Let’s look at a couple quick examples from Sunday’s loss to the Timberwolves:
On the first play, Rose starts his drive with around 15 seconds on the shot clock and shoots over two defenders with 11 seconds left. He simply puts his head down and goes, and because he does that, he doesn’t see Pau Gasol flash open just before he starts to jump for the shot.
It sort of looks like Andrew Wiggins (22 in blue, sloughing off Jimmy Butler at the top of the key) is in position to intercept that pass, but he’s not. He’s about a foot behind Gasol and would basically have to go through Pau if the pass were delivered on target. Instead of getting Pau a bucket or a foul to extend the lead, Rose lofts a shot over two defenders completely trained on him and misses it.
On the second drive, Minnesota knows to play Rose for the shot, so Karl-Anthony Towns feels perfectly comfortable rotating off Gasol near the rim again. Not only that, but Nemanja Bjelica can freely rotate down to cover Gasol (this is a pretty standard series of rotations) because he knows Rose won’t spot Nikola Mirotic open on the weak side of the court — even though that’s the kind of pass expert drivers from the point guard position like John Wall, Russell Westbrook, Chris Paul and Steph Curry make all the time. It’s a tough pass, to be sure, but Rose surely knows by now exactly how teams play his drives, and in turn also knows that whoever is on the weak side will pop open. If he keeps his head up, he sees Niko out of the corner of his eye.
Not only is Rose mostly uninterested in passing once he begins his drives, but too often, his drives aren’t getting close enough to the rim.
According to Basketball-Reference.com, 33% of Rose’s shots this season have come from between three and 10 feet from the basket, up from just over 15% last season. Not only that, but the percentage of shots he’s taken within three feet is down from 26% to 18%. Heading into Monday, he’d finished inside of three feet at about the same rate as last year (55.6% vs. 55.8%) but that back-of-the-paint/floater range has been a bugaboo: prior to Monday’s game, he’d connected on only 39.4% of those shots.
All of this is why, as of Monday afternoon, Rose had a .415 True Shooting Percentage and the Bulls were averaging a meager 96.9 points per 100 possessions with him in the game — the season-long equivalent of last season’s Knicks offense. The Chicago scoring machine hasn’t been much better with Rose out of the game (97.1), but it’s extremely atypical for it to struggle this badly when he’s in, given how it’s performed throughout the rest of his career.
Even some of Rose’s better stretches, like his fourth quarter against the Thunder last week, have been peppered with poor decision-making.
On all three possessions in the video above, Rose draws a big man on a switch and settles for a step back jumper.
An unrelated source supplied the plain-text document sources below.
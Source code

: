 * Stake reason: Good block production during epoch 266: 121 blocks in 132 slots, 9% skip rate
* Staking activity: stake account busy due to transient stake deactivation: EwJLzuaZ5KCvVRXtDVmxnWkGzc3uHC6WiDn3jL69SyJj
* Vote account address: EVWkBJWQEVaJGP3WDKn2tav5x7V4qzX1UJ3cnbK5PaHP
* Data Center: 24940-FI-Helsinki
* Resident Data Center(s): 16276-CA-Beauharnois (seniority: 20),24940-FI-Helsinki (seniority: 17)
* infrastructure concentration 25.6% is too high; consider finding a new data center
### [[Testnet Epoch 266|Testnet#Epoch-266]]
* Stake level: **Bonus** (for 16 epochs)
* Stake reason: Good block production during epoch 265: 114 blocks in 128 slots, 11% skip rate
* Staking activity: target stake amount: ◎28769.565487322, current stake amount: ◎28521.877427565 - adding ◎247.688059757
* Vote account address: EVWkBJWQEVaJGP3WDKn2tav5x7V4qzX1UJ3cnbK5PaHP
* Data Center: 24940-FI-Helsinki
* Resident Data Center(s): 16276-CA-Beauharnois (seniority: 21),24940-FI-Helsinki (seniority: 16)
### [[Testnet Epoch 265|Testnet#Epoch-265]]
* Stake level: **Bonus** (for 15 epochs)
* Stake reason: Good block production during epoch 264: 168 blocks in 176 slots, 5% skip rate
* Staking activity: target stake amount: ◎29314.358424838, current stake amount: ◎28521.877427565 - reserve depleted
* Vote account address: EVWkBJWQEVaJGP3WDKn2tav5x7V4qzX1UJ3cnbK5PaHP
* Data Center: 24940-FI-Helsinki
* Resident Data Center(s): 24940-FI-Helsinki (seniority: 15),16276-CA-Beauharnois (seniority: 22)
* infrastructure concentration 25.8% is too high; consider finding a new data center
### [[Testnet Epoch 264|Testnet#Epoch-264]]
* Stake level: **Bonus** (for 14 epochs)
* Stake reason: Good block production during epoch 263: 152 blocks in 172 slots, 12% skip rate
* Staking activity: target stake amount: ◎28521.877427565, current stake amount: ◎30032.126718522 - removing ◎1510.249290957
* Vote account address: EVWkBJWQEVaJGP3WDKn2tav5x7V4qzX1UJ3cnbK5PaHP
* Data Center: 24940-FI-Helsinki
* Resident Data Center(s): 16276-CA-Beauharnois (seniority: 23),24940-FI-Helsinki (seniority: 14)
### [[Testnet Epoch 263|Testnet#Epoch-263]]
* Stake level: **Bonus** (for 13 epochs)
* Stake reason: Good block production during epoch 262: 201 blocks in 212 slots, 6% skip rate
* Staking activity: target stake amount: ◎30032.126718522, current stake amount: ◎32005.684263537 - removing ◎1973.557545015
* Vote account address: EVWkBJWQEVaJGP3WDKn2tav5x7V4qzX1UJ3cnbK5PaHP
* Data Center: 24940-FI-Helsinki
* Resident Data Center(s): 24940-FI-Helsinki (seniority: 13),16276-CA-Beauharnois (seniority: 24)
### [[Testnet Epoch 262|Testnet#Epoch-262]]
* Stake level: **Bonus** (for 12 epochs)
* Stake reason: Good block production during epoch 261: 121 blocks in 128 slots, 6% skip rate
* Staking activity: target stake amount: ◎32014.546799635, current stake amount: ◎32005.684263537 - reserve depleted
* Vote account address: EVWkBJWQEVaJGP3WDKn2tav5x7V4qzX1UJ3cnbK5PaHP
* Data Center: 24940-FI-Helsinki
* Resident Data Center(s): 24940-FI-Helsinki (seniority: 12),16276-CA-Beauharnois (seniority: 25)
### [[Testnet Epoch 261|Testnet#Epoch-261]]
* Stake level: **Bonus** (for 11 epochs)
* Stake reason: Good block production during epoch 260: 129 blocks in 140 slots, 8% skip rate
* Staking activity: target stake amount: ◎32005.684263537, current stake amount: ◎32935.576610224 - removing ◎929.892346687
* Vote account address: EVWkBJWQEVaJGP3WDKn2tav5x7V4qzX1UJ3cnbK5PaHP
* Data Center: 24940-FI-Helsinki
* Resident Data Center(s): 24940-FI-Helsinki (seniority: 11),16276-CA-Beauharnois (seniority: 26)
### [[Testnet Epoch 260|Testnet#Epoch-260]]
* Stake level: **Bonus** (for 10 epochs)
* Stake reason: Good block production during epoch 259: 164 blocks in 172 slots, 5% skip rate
These are cases where he should drive to the rim, not try shots he doesn’t usually make, over the outstretched arms of bigger players. They all went in, so it worked out fine in this particular game, but the process wasn’t great. If he continues to take those kinds of shots all season, it’s more likely than not that they’ll be unsuccessful most of the time.
I don’t say any of this to pick on Rose. The portions of games where he really has it going are as thrilling now as they were when he was the 2011 MVP. When he busts out an acrobatic layup or stops on a dime and goes up and under a defender, I perk up in my seat just like everyone else, and I’m not even a Bulls fan.
It’s just that Rose needs to be smarter about when he tries to do those kinds of things because he doesn’t have the physical consistency to do them — successfully — on the regular. He has to get better at picking his spots. Drive when lanes are there, pass when they aren’t, and trust that the ball will come back around if it should. When he does drive, he’s got to keep his head up and on the lookout for rotating defenders and, in connection with that, which teammate just popped open as a result.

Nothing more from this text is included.